Wasn't sure if my legs were going to hold out for the workout but they did ok and feel pretty good today.

I'm planning to do a 2 hour run tomorrow, running the first part of the full marathon course that I'd like to attempt in May next year. It's quite hilly which I'm not a fan of but I think the strength it will build will be a good thing.

Cheers,
KK


Wanted to say thanks - TheEd - 13-10-2012

here's hoping your recovery continues in the right direction and that nothing adverse occurs

do monitor yourself closely for the next few days

TheEd
ps.. if you able to get through the current cycle without hiccups then it augers well for your adaptation and development


Wanted to say thanks - kk_law - 17-10-2012

Check in with latest data:

Cough is pretty much gone (phew!). Had some rough nights but no lasting effects.
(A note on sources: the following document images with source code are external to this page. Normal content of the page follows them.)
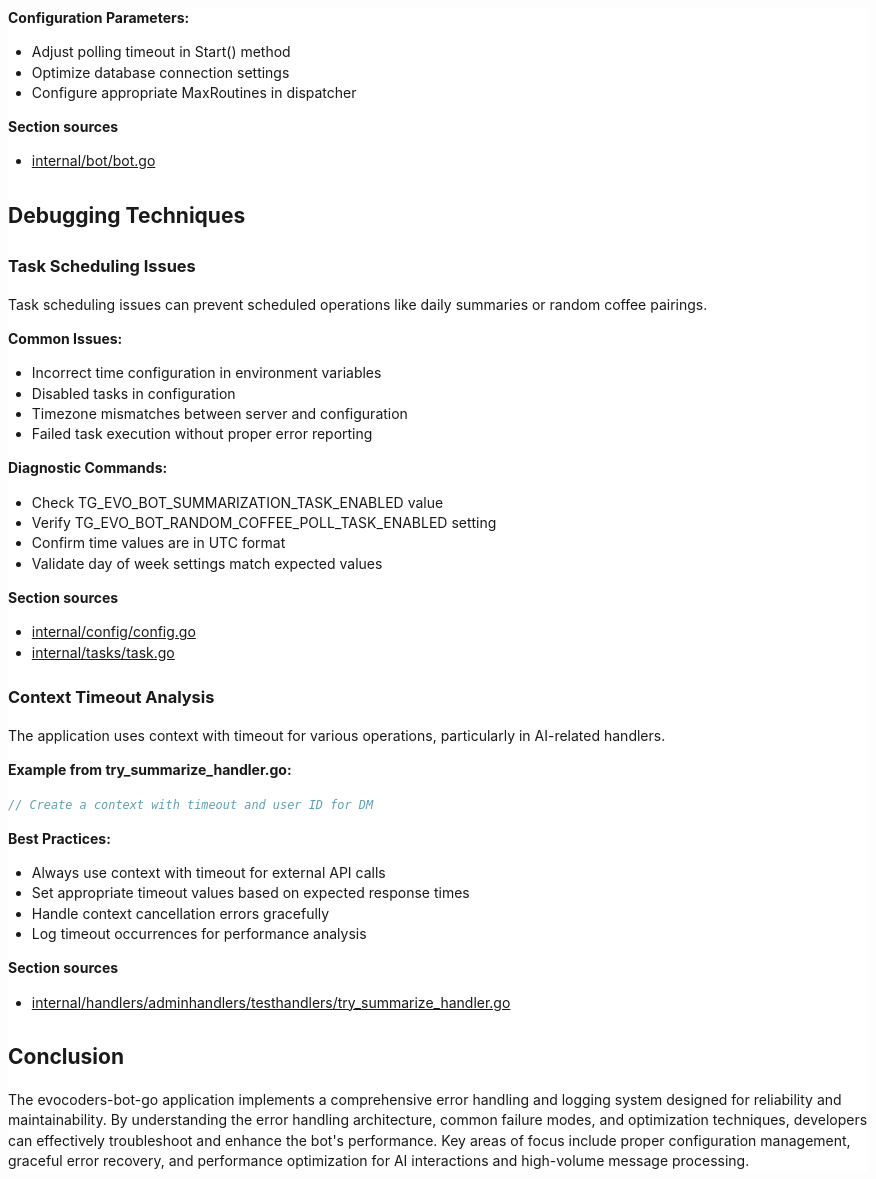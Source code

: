 **Configuration Parameters:**
- Adjust polling timeout in Start() method
- Optimize database connection settings
- Configure appropriate MaxRoutines in dispatcher

**Section sources**
- [internal/bot/bot.go](file://internal/bot/bot.go#L355-L374)

## Debugging Techniques

### Task Scheduling Issues

Task scheduling issues can prevent scheduled operations like daily summaries or random coffee pairings.

**Common Issues:**
- Incorrect time configuration in environment variables
- Disabled tasks in configuration
- Timezone mismatches between server and configuration
- Failed task execution without proper error reporting

**Diagnostic Commands:**
- Check TG_EVO_BOT_SUMMARIZATION_TASK_ENABLED value
- Verify TG_EVO_BOT_RANDOM_COFFEE_POLL_TASK_ENABLED setting
- Confirm time values are in UTC format
- Validate day of week settings match expected values

**Section sources**
- [internal/config/config.go](file://internal/config/config.go#L1-L340)
- [internal/tasks/task.go](file://internal/tasks/task.go#L1-L5)

### Context Timeout Analysis

The application uses context with timeout for various operations, particularly in AI-related handlers.

**Example from try_summarize_handler.go:**
```go
// Create a context with timeout and user ID for DM
```

**Best Practices:**
- Always use context with timeout for external API calls
- Set appropriate timeout values based on expected response times
- Handle context cancellation errors gracefully
- Log timeout occurrences for performance analysis

**Section sources**
- [internal/handlers/adminhandlers/testhandlers/try_summarize_handler.go](file://internal/handlers/adminhandlers/testhandlers/try_summarize_handler.go#L166)

## Conclusion

The evocoders-bot-go application implements a comprehensive error handling and logging system designed for reliability and maintainability. By understanding the error handling architecture, common failure modes, and optimization techniques, developers can effectively troubleshoot and enhance the bot's performance. Key areas of focus include proper configuration management, graceful error recovery, and performance optimization for AI interactions and high-volume message processing.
Long run on Saturday on the BMO Vancouver Marathon course, not as hilly on the way out as I expected but tough coming back. 2hrs, 22KM, 5:37/km, 139 AvHR. Did a few pickup k's at the end. Felt good, legs weren't too thrashed.

Sunday 30 minutes recovery, 6.5km, 5:37/km @133 AvHR. Legs much better after run.

Monday 55 minutes easy, 11km, 5:11/km @139 AvHR. Felt great, really wanted to run hard but held back and just enjoyed the feeling of easy running at a decent pace.

Tuesday 6x1K

Lap Time AvHR/MaxHR
1 3:55 154/162
2 60 rest 131 min
3 3:56 158/165
4 60 rest 134 min
5 3:58 160/165
6 60 rest 131 min
7 3:58 160/167
8 60 rest 139 min
9 4:01 162/169
10 60 rest 134 min
11 3:59 162/170
12 120 rest 116 min

Felt good, #5 was the hardest, really had to push through that one. The last one I was working harder but it was less painful.

Anyways, I'm glad I got through that block, looking forward to the remainder of the cycle.

4:05's for the 5K tempo this weekend? That will probably be my goal pace for the race next weekend since it's not a full 10K (9.5) on a really flat course.